Omit all pictures. Print the remaining lines exactly, from the start of the data through the line containing "[16] 这种将全部思想，意".

········

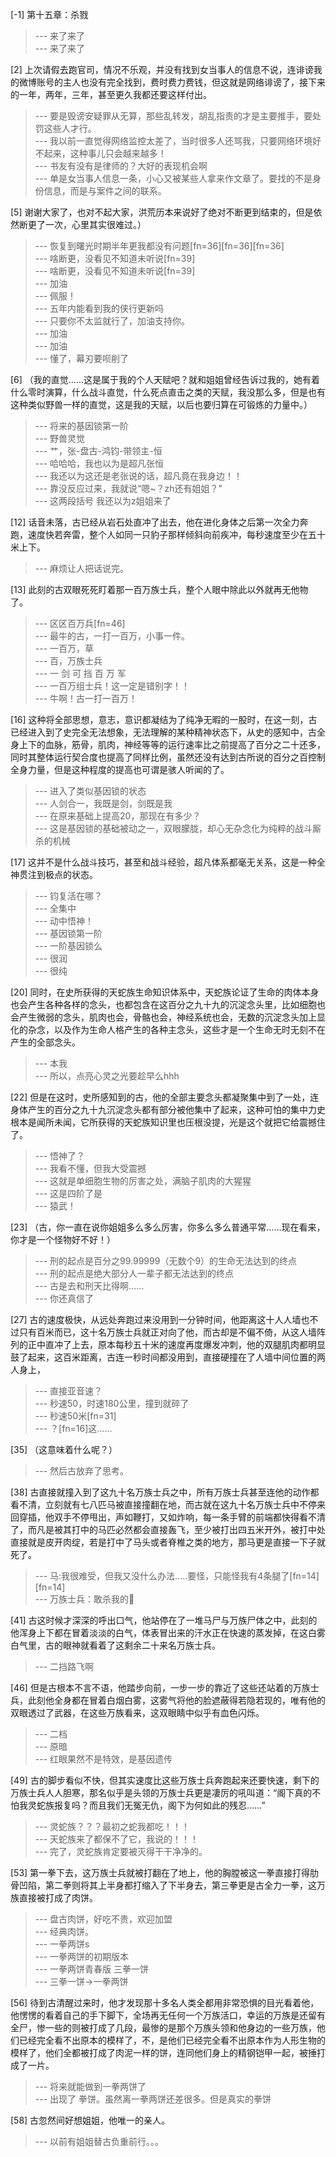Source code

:
[-1] 第十五章：杀戮
>--- 来了来了<br>
>--- 来了来了<br>

[2] 上次请假去跑官司，情况不乐观，并没有找到女当事人的信息不说，连诽谤我的微博账号的主人也没有完全找到，费时费力费钱，但这就是网络诽谤了，接下来的一年，两年，三年，甚至更久我都还要这样付出。
>--- 要是毁谤安疑罪从无算，那些乱转发，胡乱指责的才是主要推手，要处罚这些人才行。<br>
>--- 我以前一直觉得网络监控太差了，当时很多人还骂我，只要网络环境好不起来，这种事儿只会越来越多！<br>
>--- 书友有没有是律师的？大好的表现机会啊<br>
>--- 单是女当事人信息一条，小心又被某些人拿来作文章了。要找的不是身份信息，而是与案件之间的联系。<br>

[5] 谢谢大家了，也对不起大家，洪荒历本来说好了绝对不断更到结束的，但是依然断更了一次，心里其实很难过。）
>--- 恢复到曙光时期半年更我都没有问题[fn=36][fn=36][fn=36]<br>
>--- 啥断更，没看见不知道未听说[fn=39]<br>
>--- 啥断更，没看见不知道未听说[fn=39]<br>
>--- 加油<br>
>--- 佩服！<br>
>--- 五年内能看到我的侠行更新吗<br>
>--- 只要你不太监就行了，加油支持你。<br>
>--- 加油<br>
>--- 加油<br>
>--- 懂了，幕刃要呗削了<br>

[6] （我的直觉……这是属于我的个人天赋吧？就和姐姐曾经告诉过我的，她有着什么零时演算，什么战斗直觉，什么死点直击之类的天赋，我没那么多，但是也有这种类似野兽一样的直觉，这是我的天赋，以后也要归算在可锻炼的力量中。）
>--- 将来的基因锁第一阶<br>
>--- 野兽灵觉<br>
>--- 艹，张-盘古-鸿钧-带领主-恒<br>
>--- 哈哈哈，我也以为是超凡张恒<br>
>--- 我还以为这还是老张说的话，超凡竟在我身边！！<br>
>--- 靠没反应过来，我就说“嗯~？zh还有姐姐？”<br>
>--- 这两段括号 我还以为z姐姐来了<br>

[12] 话音未落，古已经从岩石处直冲了出去，他在进化身体之后第一次全力奔跑，速度快若奔雷，整个人如同一只豹子那样倾斜向前疾冲，每秒速度至少在五十米上下。
>--- 麻烦让人把话说完。<br>

[13] 此刻的古双眼死死盯着那一百万族士兵，整个人眼中除此以外就再无他物了。
>--- 区区百万兵[fn=46]<br>
>--- 最牛的古，一打一百万，小事一件。<br>
>--- 一百万，草<br>
>--- 百，万族士兵<br>
>--- 一  剑  可  挡  百  万  军<br>
>--- 一百万组士兵！这一定是错别字！！<br>
>--- 牛啊！古一打一百万！<br>

[16] 这种将全部思想，意志，意识都凝结为了纯净无暇的一股时，在这一刻，古已经进入到了史完全无法想象，无法理解的某种精神状态下，从史的感知中，古全身上下的血脉，筋骨，肌肉，神经等等的运行速率比之前提高了百分之二十还多，同时其整体运行契合度也提高了同样比例，虽然还没有达到古所说的百分之百控制全身力量，但是这种程度的提高也可谓是骇人听闻的了。
>--- 进入了类似基因锁的状态<br>
>--- 人剑合一，我既是剑，剑既是我<br>
>--- 在原来基础上提高20，那现在有多少？<br>
>--- 这是基因锁的基础被动之一，双眼朦胧，却心无杂念化为纯粹的战斗厮杀的机械<br>

[17] 这并不是什么战斗技巧，甚至和战斗经验，超凡体系都毫无关系，这是一种全神贯注到极点的状态。
>--- 钧复活在哪？<br>
>--- 全集中<br>
>--- 动中悟神！<br>
>--- 基因锁第一阶<br>
>--- 一阶基因锁么<br>
>--- 很润<br>
>--- 很纯<br>

[20] 同时，在史所获得的天蛇族生命知识体系中，天蛇族论证了生命的肉体本身也会产生各种各样的念头，也都包含在这百分之九十九的沉淀念头里，比如细胞也会产生微弱的念头，肌肉也会，骨骼也会，神经系统也会，无数的沉淀念头加上显化的杂念，以及作为生命人格产生的各种主念头，这些才是一个生命无时无刻不在产生的全部念头。
>--- 本我<br>
>--- 所以，点亮心灵之光要趁早么hhh<br>

[22] 但是在这时，史所感知到的古，他的全部主要念头都凝聚集中到了一处，连身体产生的百分之九十九沉淀念头都有部分被他集中了起来，这种可怕的集中力史根本是闻所未闻，它所获得的天蛇族知识里也压根没提，光是这个就把它给震撼住了。
>--- 悟神了？<br>
>--- 我看不懂，但我大受震撼<br>
>--- 这就是单细胞生物的厉害之处，满脑子肌肉的大猩猩<br>
>--- 这是四阶了是<br>
>--- 猿武！<br>

[23] （古，你一直在说你姐姐多么多么厉害，你多么多么普通平常……现在看来，你才是一个怪物好不好！）
>--- 刑的起点是百分之99.99999（无数个9）的生命无法达到的终点<br>
>--- 刑的起点是绝大部分人一辈子都无法达到的终点<br>
>--- 古是去和刑天比得啊……<br>
>--- 你还真信了<br>

[27] 古的速度极快，从远处奔跑过来没用到一分钟时间，他距离这十人人墙也不过只有百米而已，这十名万族士兵就正对向了他，而古却是不偏不倚，从这人墙阵列的正中直冲了上去，原本每秒五十米的速度再度爆发冲刺，他的双腿肌肉都明显鼓了起来，这百米距离，古连一秒时间都没用到，直接硬撞在了人墙中间位置的两人身上，
>--- 直接亚音速？<br>
>--- 秒速50，时速180公里，撞到就碎了<br>
>--- 秒速50米[fn=31]<br>
>--- ？[fn=16]这……<br>

[35] （这意味着什么呢？）
>--- 然后古放弃了思考。<br>

[38] 古直接就撞入到了这九十名万族士兵之中，所有万族士兵甚至连他的动作都看不清，立刻就有七八匹马被直接撞翻在地，而古就在这九十名万族士兵中不停来回穿插，他双手不停甩出，声如鞭打，又如炸响，每一条手臂的前端都快得看不清了，而凡是被其打中的马匹必然都会直接轰飞，至少被打出四五米开外，被打中处直接就是皮开肉绽，若是打中了马头或者脊椎之类的地方，那马更是直接一下子就死了。
>--- 马:我很难受，但我又没什么办法.....要怪，只能怪我有4条腿了[fn=14][fn=14]<br>
>--- 万族士兵：敢杀我的🐴<br>

[41] 古这时候才深深的呼出口气，他站停在了一堆马尸与万族尸体之中，此刻的他浑身上下都在冒着淡淡的白气，体表冒出来的汗水正在快速的蒸发掉，在这白雾白气里，古的眼神就看着了这剩余二十来名万族士兵。
>--- 二挡路飞啊<br>

[46] 但是古根本不言不语，他踏步向前，一步一步的靠近了这些还站着的万族士兵，此刻他全身都在冒着白烟白雾，这雾气将他的脸遮蔽得若隐若现的，唯有他的双眼透过了武器，在这些万族看来，这双眼睛中似乎有血色闪烁。
>--- 二档<br>
>--- 原暗<br>
>--- 红眼果然不是特效，是基因遗传<br>

[49] 古的脚步看似不快，但其实速度比这些万族士兵奔跑起来还要快速，剩下的万族士兵人人胆寒，那名似乎是头领的万族士兵更是凄厉的吼叫道：“阁下真的不怕我灵蛇族报复吗？而且我们无冤无仇，阁下为何如此的残忍……”
>--- 灵蛇族？？？最初之蛇我都吃！！！<br>
>--- 天蛇族来了都保不了它，我说的！！！<br>
>--- 完了，灵蛇族肯定要被灭得干干净净的。<br>

[53] 第一拳下去，这万族士兵就被打翻在了地上，他的胸膛被这一拳直接打得肋骨凹陷，第二拳则将其上半身都打缩入了下半身去，第三拳更是古全力一拳，这万族直接被打成了肉饼。
>--- 盘古肉饼，好吃不贵，欢迎加盟<br>
>--- 经典肉饼。<br>
>--- 一拳两饼s<br>
>--- 一拳两饼的初期版本<br>
>--- 一拳两饼青春版
三拳一饼<br>
>--- 三拳一饼→一拳两饼<br>

[56] 待到古清醒过来时，他才发现那十多名人类全都用非常恐惧的目光看着他，他愣愣的看着自己的手下脚下，全场再无任何一个万族活口，幸运的万族是还留有全尸，惨一些的则被打成了几段，最惨的是那个万族头领和他身边的一些万族，他们已经完全看不出原本的模样了，不，是他们已经完全看不出原本作为人形生物的模样了，他们全都被打成了肉泥一样的饼，连同他们身上的精钢铠甲一起，被捶打成了一片。
>--- 将来就能做到一拳两饼了<br>
>--- 出现了  拳饼。虽然离一拳两饼还差很多。但是真实的拳饼<br>

[58] 古忽然间好想姐姐，他唯一的亲人。
>--- 以前有姐姐替古负重前行。。。<br>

········

:: RESPONSE ::
Source code

:
[-1] 第十五章：杀戮
>--- 来了来了<br>
>--- 来了来了<br>

[2] 上次请假去跑官司，情况不乐观，并没有找到女当事人的信息不说，连诽谤我的微博账号的主人也没有完全找到，费时费力费钱，但这就是网络诽谤了，接下来的一年，两年，三年，甚至更久我都还要这样付出。
>--- 要是毁谤安疑罪从无算，那些乱转发，胡乱指责的才是主要推手，要处罚这些人才行。<br>
>--- 我以前一直觉得网络监控太差了，当时很多人还骂我，只要网络环境好不起来，这种事儿只会越来越多！<br>
>--- 书友有没有是律师的？大好的表现机会啊<br>
>--- 单是女当事人信息一条，小心又被某些人拿来作文章了。要找的不是身份信息，而是与案件之间的联系。<br>

[5] 谢谢大家了，也对不起大家，洪荒历本来说好了绝对不断更到结束的，但是依然断更了一次，心里其实很难过。）
>--- 恢复到曙光时期半年更我都没有问题[fn=36][fn=36][fn=36]<br>
>--- 啥断更，没看见不知道未听说[fn=39]<br>
>--- 啥断更，没看见不知道未听说[fn=39]<br>
>--- 加油<br>
>--- 佩服！<br>
>--- 五年内能看到我的侠行更新吗<br>
>--- 只要你不太监就行了，加油支持你。<br>
>--- 加油<br>
>--- 加油<br>
>--- 懂了，幕刃要呗削了<br>

[6] （我的直觉……这是属于我的个人天赋吧？就和姐姐曾经告诉过我的，她有着什么零时演算，什么战斗直觉，什么死点直击之类的天赋，我没那么多，但是也有这种类似野兽一样的直觉，这是我的天赋，以后也要归算在可锻炼的力量中。）
>--- 将来的基因锁第一阶<br>
>--- 野兽灵觉<br>
>--- 艹，张-盘古-鸿钧-带领主-恒<br>
>--- 哈哈哈，我也以为是超凡张恒<br>
>--- 我还以为这还是老张说的话，超凡竟在我身边！！<br>
>--- 靠没反应过来，我就说“嗯~？zh还有姐姐？”<br>
>--- 这两段括号 我还以为z姐姐来了<br>

[12] 话音未落，古已经从岩石处直冲了出去，他在进化身体之后第一次全力奔跑，速度快若奔雷，整个人如同一只豹子那样倾斜向前疾冲，每秒速度至少在五十米上下。
>--- 麻烦让人把话说完。<br>

[13] 此刻的古双眼死死盯着那一百万族士兵，整个人眼中除此以外就再无他物了。
>--- 区区百万兵[fn=46]<br>
>--- 最牛的古，一打一百万，小事一件。<br>
>--- 一百万，草<br>
>--- 百，万族士兵<br>
>--- 一  剑  可  挡  百  万  军<br>
>--- 一百万组士兵！这一定是错别字！！<br>
>--- 牛啊！古一打一百万！<br>

[16] 这种将全部思想，意志，意识都凝结为了纯净无暇的一股时，在这一刻，古已经进入到了史完全无法想象，无法理解的某种精神状态下，从史的感知中，古全身上下的血脉，筋骨，肌肉，神经等等的运行速率比之前提高了百分之二十还多，同时其整体运行契合度也提高了同样比例，虽然还没有达到古所说的百分之百控制全身力量，但是这种程度的提高也可谓是骇人听闻的了。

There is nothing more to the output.